R699 chief in pay row with staff: report
The man behind the R699 car scheme, Albert Venter, is being accused by his staff for not paying them their agreed wages, the Sunday Times reported.
The City Press recently reported that Venter lives in an R11.5-million mansion, and owns a fleet of luxury cars including a Ferrari FF, Porsche Cayenne Turbo S, Maserati Spyder and Nissan Infiniti SUV.
Late last month (June 2014), Venter’s Satinsky Group announced an abrupt end to a partnership agreement with Hong Kong based advertising company, Blue Lakes.
The dissolving of the partnership left as many as 17,000 Satinsky clients without the monthly advertising earnings they had become dependent on to finance the cars bought through the scheme, and by many accounts, unable to repay the full monthly premium for the vehicles.
On Tuesday, one customer in the Eastern Cape, Johan Bartosch, lead a group of disgruntled consumers to the Eastern Cape High Court, looking to declare the deal null and void.
The case was postponed to August 7.
The Times reported that Satinsky’s remaining staff were retrenched this week.

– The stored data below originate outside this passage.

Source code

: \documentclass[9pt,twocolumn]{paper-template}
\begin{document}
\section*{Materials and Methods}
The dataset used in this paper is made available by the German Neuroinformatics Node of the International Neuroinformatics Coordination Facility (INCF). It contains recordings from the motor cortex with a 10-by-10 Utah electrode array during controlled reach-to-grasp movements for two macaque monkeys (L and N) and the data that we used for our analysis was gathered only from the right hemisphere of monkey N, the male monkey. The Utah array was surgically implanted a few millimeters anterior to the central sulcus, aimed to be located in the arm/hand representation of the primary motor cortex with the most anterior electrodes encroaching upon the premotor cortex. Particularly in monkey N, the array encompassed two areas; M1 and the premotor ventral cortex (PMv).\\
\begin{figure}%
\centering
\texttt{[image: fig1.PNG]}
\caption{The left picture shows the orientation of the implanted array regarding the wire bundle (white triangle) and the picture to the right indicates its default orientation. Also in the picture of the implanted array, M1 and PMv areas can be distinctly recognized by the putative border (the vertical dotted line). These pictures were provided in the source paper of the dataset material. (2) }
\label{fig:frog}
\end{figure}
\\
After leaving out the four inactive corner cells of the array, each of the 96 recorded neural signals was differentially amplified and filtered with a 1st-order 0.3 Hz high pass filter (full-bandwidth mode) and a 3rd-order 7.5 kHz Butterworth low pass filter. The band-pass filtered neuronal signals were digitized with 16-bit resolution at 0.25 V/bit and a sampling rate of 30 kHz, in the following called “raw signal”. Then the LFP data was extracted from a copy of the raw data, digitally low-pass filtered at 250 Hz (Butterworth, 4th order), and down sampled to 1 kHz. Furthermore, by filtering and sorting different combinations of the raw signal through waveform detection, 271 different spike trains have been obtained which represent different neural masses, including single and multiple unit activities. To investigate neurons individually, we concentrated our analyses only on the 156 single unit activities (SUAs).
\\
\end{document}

Consumer activist, Simon Lapping, claimed that employees were paid a R7,500 retrenchment package and were asked not to speak to the media.
However, Karin van Eck, Satinsky’s lawyer, said: “Some of the employees have been retrenched. They were given retrenchment packages in accordance with the labour act,” she said.
The Sunday Times said that documents seen by the paper indicated that 43 staff who worked in Satinsky’s call-centre were allegedly promised R25,000 each, which they never received.
In February, several staff were sacked after they complained about poor working conditions and long hours.
The Sunday Times reported that when the employees threatened to go to the newspapers, Venter allegedly paid them R75,000 each and requested they resign.
This ignited an illegal strike among the other call centre agents leading to 15 employees being called to a disciplinary hearing in April, where they were found guilty for illegal strike action.
Venter is believed to have offered a once-off payment of R10,000 to all of the staff at the call centre — later hiking that amount to R25,000, which he has not since paid.
Venter has declined to comment.
The Sunday Times said that 1,300 of Satinsky’s clients have signed up for a possible class- action lawsuit looking to hold Venter responsible for what they allege is a Ponzi scheme.